The USD interest rate swaps market has been transitioning from LIBOR to SOFR for some time. In the "old days" when swaps reset against LIBOR underlyings, there were a few "market convention" ways of trading swaps in the inter-dealer market. Basically, participants traded the following ways:

  • semi-annual 30/360 on rate
  • annual Act/360 on rate
  • vs. cash Treasury notes/bonds on spread

I've been retired from trading for a long time, and have a few questions about the current state of the world:

  1. Is there any trading of new swaps that reset against a LIBOR underlying? (or has the market fully transitioned to SOFR underlyings?)
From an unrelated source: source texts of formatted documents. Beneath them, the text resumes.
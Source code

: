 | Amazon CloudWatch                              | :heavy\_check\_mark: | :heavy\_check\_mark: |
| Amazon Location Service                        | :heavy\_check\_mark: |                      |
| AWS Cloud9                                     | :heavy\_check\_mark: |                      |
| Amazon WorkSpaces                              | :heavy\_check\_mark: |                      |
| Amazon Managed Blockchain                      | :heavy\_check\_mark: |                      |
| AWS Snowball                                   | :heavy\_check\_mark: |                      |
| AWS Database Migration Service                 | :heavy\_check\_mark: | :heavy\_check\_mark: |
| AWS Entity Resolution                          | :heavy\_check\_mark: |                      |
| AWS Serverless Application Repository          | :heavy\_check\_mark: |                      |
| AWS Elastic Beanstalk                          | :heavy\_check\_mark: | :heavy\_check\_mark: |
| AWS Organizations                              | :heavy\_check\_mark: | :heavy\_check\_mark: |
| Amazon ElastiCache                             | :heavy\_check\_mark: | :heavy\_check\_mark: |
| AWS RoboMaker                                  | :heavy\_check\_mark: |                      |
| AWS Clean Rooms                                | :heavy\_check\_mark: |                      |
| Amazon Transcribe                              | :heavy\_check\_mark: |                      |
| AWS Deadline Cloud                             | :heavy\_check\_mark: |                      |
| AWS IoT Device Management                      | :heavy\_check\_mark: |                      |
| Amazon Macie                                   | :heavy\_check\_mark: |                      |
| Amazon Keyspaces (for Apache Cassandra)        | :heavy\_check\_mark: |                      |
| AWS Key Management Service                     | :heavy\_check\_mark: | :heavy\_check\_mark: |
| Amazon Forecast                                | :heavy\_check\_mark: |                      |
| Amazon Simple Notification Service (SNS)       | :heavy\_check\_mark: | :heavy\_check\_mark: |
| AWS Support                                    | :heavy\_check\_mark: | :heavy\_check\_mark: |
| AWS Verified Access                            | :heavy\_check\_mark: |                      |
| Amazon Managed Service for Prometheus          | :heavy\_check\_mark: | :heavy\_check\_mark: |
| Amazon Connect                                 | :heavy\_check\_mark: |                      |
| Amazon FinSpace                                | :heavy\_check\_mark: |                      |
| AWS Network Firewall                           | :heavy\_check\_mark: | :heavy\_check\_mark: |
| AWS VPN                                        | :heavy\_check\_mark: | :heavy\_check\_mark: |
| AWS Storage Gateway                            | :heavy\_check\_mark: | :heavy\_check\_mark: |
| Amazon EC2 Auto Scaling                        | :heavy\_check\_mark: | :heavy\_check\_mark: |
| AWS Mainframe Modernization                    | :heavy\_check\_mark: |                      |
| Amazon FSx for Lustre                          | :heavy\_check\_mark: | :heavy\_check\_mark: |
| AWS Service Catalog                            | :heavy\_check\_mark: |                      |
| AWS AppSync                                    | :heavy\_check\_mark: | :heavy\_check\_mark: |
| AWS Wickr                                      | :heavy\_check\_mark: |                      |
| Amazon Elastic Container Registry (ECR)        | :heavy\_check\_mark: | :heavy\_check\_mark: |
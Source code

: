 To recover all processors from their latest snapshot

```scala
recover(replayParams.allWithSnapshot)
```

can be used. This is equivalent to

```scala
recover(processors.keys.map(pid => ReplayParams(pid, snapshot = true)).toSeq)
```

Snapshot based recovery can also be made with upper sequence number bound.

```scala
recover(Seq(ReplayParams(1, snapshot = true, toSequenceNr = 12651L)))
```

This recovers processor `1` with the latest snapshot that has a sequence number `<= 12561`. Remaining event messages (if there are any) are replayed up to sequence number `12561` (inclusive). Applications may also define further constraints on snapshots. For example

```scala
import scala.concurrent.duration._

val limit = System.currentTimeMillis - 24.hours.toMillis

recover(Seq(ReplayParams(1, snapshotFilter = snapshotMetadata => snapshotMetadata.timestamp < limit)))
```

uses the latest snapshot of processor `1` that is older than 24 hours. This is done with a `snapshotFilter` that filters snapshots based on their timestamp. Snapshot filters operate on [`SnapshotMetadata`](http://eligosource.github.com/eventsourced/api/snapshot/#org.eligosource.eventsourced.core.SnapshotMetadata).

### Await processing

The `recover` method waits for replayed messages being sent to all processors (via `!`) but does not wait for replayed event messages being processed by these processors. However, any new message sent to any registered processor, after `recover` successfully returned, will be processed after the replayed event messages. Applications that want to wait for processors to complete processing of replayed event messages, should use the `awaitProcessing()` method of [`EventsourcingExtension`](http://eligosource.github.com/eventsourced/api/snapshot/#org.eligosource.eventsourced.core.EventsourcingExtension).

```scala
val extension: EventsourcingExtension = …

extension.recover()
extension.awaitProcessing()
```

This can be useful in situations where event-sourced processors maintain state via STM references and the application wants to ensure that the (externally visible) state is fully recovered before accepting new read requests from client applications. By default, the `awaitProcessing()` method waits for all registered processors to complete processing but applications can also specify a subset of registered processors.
  2. Do swaps that trade in the inter-dealer market reset against SOFR in-arrears or some sort of calculated "term SOFR" rate (e.g. the term SOFR rates provided by CME)?

  3. If the answer to question 2 is "swaps reset against SOFR in-arrears", then why is there all this talk about the term SOFR rate? Is the term SOFR rate just used for pricing?

  4. Does the market actively trade SOFR swaps on spread to cash U.S. Treasuries (similar to the way that LIBOR swaps were quoted as a "spread over")?


  • $\begingroup$ Ps: you write the LIBOR swaps used to trade semiannual 30/360, wasn't the standard USD IRS quarterly float vs. Semiannual fixed, 30/360? Is that what you meant? $\endgroup$ Jan 17, 2022 at 7:32

1 Answer 1

  1. The Commodity Futures Trading Commission’s Market Risk Advisory Committee (CFT MRAC) went ahead with a 4-phase program in 2021 called "SOFR First": the four phases relate to linear IRS, Cross-currency swaps, futures and finally non-linear USD rates derivatives. The "SOFR first" initiave basically means that any new trades have to reference SOFR, rather than LIBOR (unless exceptional circumstances). The first phase for linear IRS went ahead in July 2021, and in practice it meant that inter-dealer brokers switched all their screens from USD LIBOR IRS to USD SOFR IRS. So the answer to your question is: new trading in USD LIBOR swaps is now almost non-existent.

  2. SOFR in arrears

  3. Economically, unlike LIBOR, SOFR compounded in arrears is not "forward looking". For example, banks would prefer loan products referencing SOFR to be forward looking, to be "more aligned" with markets should credit spreads suddenly widen. I think there is also appetite for non-linear derivatives to reference term SOFR. In general, the markets are hungry for a term rate that would be forward looking to "economically" replace LIBOR.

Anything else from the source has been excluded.